The hospital also served a low-income area and group. Closures of inner-city hospitals like the Atlanta Medical Center almost always disproportionately hurt poor and minority patients. The Atlanta Medical Center services a needy community, and its closing will leave them with no choice but to go to an understaffed Grady Hospital, which is also more expensive for patients and their insurance.
The Atlanta Medical Center mostly served three zip codes, 30331, 30344 and 30315, all of which are located in the southside of Atlanta. Residents in these three zip codes have a median household income of 33,198 dollars per year, and are, according to the most recent census, just under 90 percent African-American. This data significantly differs from Atlanta’s as a whole, with 49 percent of people being African-American and having a median household income of 64,179 dollars, almost two times the average for the zip-codes served by the Atlanta Medical Center. The Atlanta Medical Centers offered a reliable, faster, closer and cheaper option for an impoverished area. Its closure will hurt not only the terminally ill in that area, who rely on hospitals for regular care, but every Atlantan, as the loss of the Atlanta Medical Center also brings the loss of an important level one trauma center.

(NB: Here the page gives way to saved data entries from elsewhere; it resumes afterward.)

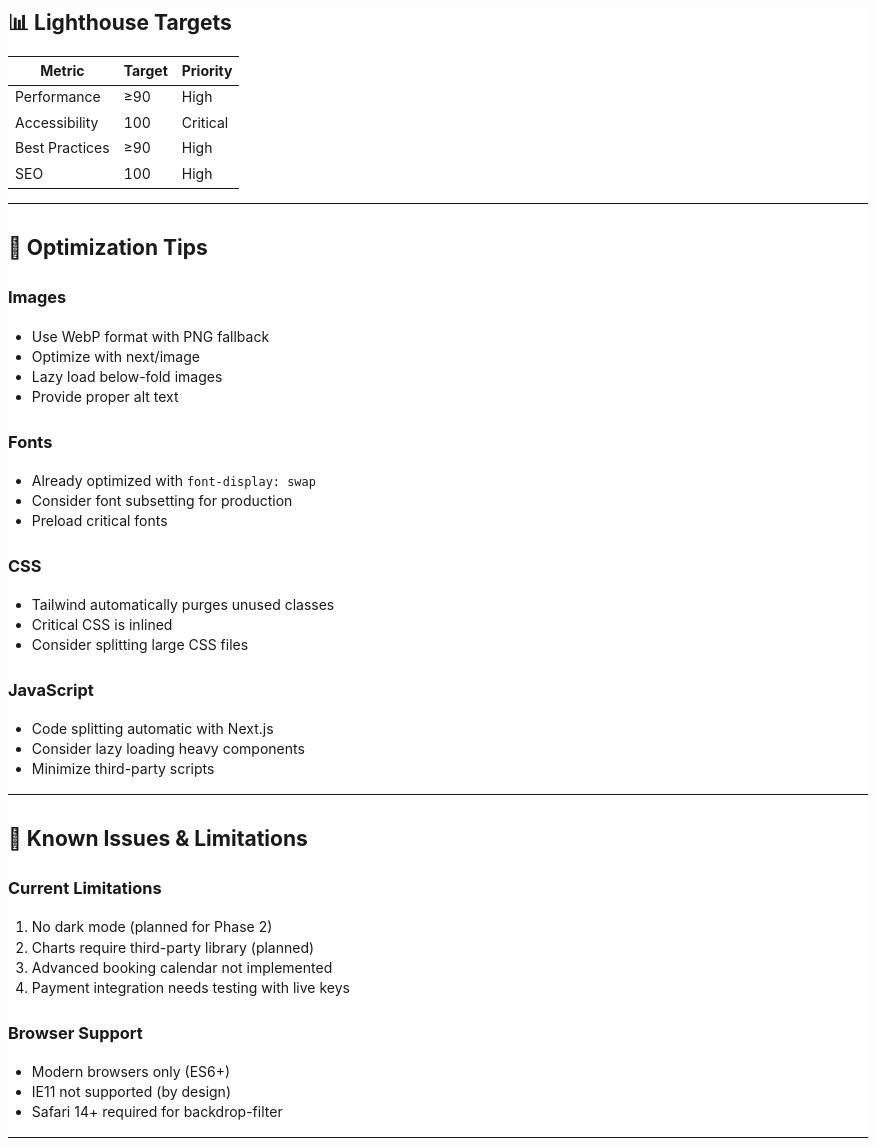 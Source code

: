 
## 📊 Lighthouse Targets

| Metric | Target | Priority |
|--------|--------|----------|
| Performance | ≥90 | High |
| Accessibility | 100 | Critical |
| Best Practices | ≥90 | High |
| SEO | 100 | High |

---

## 🔧 Optimization Tips

### **Images**
- Use WebP format with PNG fallback
- Optimize with next/image
- Lazy load below-fold images
- Provide proper alt text

### **Fonts**
- Already optimized with `font-display: swap`
- Consider font subsetting for production
- Preload critical fonts

### **CSS**
- Tailwind automatically purges unused classes
- Critical CSS is inlined
- Consider splitting large CSS files

### **JavaScript**
- Code splitting automatic with Next.js
- Consider lazy loading heavy components
- Minimize third-party scripts

---

## 🚨 Known Issues & Limitations

### **Current Limitations**
1. No dark mode (planned for Phase 2)
2. Charts require third-party library (planned)
3. Advanced booking calendar not implemented
4. Payment integration needs testing with live keys

### **Browser Support**
- Modern browsers only (ES6+)
- IE11 not supported (by design)
- Safari 14+ required for backdrop-filter

---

As level one trauma centers, by definition of the American Trauma Society, Grady and the Atlanta Medical Center are looked to as regional resources for comprehensive trauma care. They are capable of providing care for every aspect of a traumatic injury and can provide 24-hour in-house general surgeons from a wide range of specialties. That includes emergency medicine and critical care. Outside of the Atlanta metro area, there are only three other level one trauma centers in Georgia. The loss of a level one trauma center will wound both Atlanta and Georgia’s medical system and residents, weakening medical infrastructure statewide. The closure of trauma centers especially affects those with preexisting health conditions, who rely on trauma centers and emergency rooms like the Atlanta Medical Center for regular care.
According to Pew Research Center, African-Americans are also more likely than other racial groups to have preexisting health conditions that weaken the immune system and make death more likely. These conditions—things like diabetes, asthma, heart disease and obesity—are critical factors, and they point to the persistence of racial discrimination in healthcare, which has long heightened African-American’s vulnerability to premature death. Preexsisting conditions can intensify a need for a close, reliable emergency room. The loss of the Atlanta Medical Center takes this away from a group that desperately needs reliability, and shines a light on the healthcare system’s emphasis on profit rather than need.
This isn’t just a problem in Atlanta, with hospitals and other healthcare moving into more affluent branches after pulling out of poor city neighborhoods, where the sickest populations are more likely to live and the average lifespan is significantly lower. The Atlanta Medical Center’s closure shows not only the downfall of accessible hospitals in Atlanta, but in the whole United States.